His grandfather, the ninth Duke of Richmond, had laid the foundations for the modern event in 1948 when, along with his friend Tony Gaze, he opened a motor racing circuit based on the perimeter roads of RAF Westhampnett. This was a second world war airfield built as a location for emergency landings for fighter aircraft. See Badger, provides you with history lessons too. This ran as a working motor racing circuit until 1966, when new Formula 1 engine rules meant that the new cars were considered too fast.

This year’s theme is “Racing Revolutions – Quantum leaps that shaped motor sport”. To us, that seems a bit long, although any title that references Quantum Leap is due respect. We’re still wishing Sam Beckett found his way home. Anyone else? No?

Anyway, the method by which theme will manifest itself during the festival is that (and we’re quoting now) “racing innovations [will be] evident throughout, including developments to engine, aerodynamics, chassis construction, and much more.”

So now you know.

Why should you go?

Quite simply, variety.
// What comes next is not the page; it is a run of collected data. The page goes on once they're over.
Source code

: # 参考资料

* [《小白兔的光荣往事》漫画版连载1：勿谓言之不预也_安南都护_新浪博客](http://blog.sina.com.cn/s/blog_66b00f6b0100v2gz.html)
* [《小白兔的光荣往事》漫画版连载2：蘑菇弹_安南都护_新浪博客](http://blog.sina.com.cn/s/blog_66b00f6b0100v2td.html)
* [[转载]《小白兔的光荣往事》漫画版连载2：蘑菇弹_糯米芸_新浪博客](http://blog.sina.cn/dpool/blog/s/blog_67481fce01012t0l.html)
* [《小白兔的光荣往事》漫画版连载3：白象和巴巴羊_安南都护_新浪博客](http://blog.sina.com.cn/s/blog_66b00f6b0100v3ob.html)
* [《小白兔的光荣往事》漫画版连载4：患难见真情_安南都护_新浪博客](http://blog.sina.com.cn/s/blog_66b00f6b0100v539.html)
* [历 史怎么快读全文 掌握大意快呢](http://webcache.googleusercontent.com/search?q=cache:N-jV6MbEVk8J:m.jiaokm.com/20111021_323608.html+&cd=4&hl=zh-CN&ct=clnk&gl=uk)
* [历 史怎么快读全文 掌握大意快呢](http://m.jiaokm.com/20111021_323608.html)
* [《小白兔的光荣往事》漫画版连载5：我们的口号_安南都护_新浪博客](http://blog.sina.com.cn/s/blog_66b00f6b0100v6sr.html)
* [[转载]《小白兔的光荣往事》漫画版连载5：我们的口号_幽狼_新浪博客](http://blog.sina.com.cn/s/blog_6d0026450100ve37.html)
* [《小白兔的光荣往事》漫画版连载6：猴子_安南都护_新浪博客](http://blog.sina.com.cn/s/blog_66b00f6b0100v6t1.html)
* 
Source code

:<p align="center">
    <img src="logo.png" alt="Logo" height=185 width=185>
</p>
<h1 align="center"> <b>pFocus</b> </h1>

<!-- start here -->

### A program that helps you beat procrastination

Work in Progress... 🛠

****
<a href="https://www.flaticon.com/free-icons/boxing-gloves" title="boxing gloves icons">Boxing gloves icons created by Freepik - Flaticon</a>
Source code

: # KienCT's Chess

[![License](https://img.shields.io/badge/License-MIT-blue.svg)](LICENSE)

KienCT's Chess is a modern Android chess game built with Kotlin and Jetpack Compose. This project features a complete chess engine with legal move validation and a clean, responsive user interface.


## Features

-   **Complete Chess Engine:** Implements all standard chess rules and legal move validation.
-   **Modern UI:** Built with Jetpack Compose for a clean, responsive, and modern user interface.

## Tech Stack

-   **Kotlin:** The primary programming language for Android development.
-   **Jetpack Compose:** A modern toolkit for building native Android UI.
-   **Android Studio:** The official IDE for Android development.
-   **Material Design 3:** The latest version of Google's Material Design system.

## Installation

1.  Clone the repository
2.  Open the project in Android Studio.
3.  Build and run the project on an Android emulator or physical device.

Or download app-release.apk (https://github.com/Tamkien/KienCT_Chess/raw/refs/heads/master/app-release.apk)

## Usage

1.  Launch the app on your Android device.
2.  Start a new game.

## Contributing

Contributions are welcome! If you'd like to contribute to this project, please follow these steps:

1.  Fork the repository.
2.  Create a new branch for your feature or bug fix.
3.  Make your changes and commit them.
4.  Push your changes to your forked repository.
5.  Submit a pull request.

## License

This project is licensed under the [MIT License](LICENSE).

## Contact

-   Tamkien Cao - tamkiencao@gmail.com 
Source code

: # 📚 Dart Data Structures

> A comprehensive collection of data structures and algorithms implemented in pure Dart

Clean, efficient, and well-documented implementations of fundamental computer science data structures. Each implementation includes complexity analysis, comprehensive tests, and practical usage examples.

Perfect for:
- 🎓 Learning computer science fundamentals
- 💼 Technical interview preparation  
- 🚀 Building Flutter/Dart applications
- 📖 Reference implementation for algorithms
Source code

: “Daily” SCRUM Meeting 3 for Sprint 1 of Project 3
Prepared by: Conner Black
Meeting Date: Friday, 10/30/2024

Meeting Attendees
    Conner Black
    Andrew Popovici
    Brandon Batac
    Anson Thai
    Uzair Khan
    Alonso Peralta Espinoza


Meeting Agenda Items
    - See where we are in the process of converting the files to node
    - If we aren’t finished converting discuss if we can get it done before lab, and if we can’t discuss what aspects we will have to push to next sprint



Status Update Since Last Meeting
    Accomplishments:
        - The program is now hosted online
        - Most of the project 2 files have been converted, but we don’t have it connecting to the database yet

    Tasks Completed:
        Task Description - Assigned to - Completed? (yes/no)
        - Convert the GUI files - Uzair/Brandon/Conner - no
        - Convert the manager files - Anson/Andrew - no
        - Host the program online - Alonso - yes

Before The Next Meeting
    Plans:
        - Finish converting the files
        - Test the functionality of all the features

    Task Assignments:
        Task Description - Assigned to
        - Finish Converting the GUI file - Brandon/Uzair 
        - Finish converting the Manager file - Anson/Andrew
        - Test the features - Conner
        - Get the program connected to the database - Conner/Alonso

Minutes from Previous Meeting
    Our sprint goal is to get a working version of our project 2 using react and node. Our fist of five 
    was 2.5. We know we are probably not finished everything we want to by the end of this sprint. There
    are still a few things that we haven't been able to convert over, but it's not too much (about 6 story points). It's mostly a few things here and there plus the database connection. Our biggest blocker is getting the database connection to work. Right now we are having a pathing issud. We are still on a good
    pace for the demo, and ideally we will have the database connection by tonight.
There’s so much…stuff. Blimey, that was descriptive, wasn’t it?

– For one, there’s the world-famous hill climb event. Run on a 1.16 mile course that takes in Goodwood House and then surges upwards towards the racecourse, it rises 300 feet from beginning to end. Some of the most famous drivers in the world have taken part and about 300 cars go up per day.

– The central display, right outside the house, is also well worth a look. Well, it’s very hard to avoid, so you can’t but help having a gander. Looking almost like an art installation, it’s often major manufacturers that are invited to put something natty together. See here for pictures.

– Another advantage of the festival is that you, as an ordinary punter, can can wander round and look at the cars in their garages before they go out. It’s a good opportunity to get close and give them a smell.

– There are also lots of shopping opportunities – over 200 stands are open every day selling clothes, models and any other number of motoring related stuff.

– The forest rally stage is also well worth a look. A 1.67 mile course at the top of the hill climb, it includes many old and new rally stars tonking round. As with all rallying, it’s seriously impressive.

– If the cars weren’t enough, there’s also a variety of air based fun to be had. The Red Arrows (is there any event they don’t go to?) and a wide selection of other aircraft, old and new, fly past all weekend.

– There’s a whole lot of other stuff to do and see as well, so feel free to add your own experiences in the comments below.

Who’s there this year?

A quick scan (there are loads of others – have a look) of the drivers in attendance reveals that it’s a strong field this year, with Badger’s favourite GP2 driver Sam Bird, BBC speaky man Martin Brundle, one-of-the-most-handsome-drivers-in-F1 Jenson Button, three time Indy 500 champion Helio Castroneves, definitely got a future in broadcasting Karun Chandhok, general racing legend Emerson Fittipaldi, married to Ashley Judd and also quite famous for racing in America Dario Franchitti, punching below his weight Timo Glock, will probably run someone off the hill climb Lewis Hamilton, recently departed from the BRDC Damon Hill, Finnish rally legend Juha Kankkunen, less of a Finnish legend although still good Heikki Kovalainen, former F1 driver Jochen Mass, no introduction needed Stirling Moss, design guru Adrian Newey, very pretty Nico Rosberg, related to greatness Bruno Senna, very square jawed Mark Webber, and 2005 Indycar champion and 2011 Indy 500 winner Dan Wheldon. Phew!

When and where?

1st – 3rd July 2011 at Goodwood House, near Chichester, West Sussex.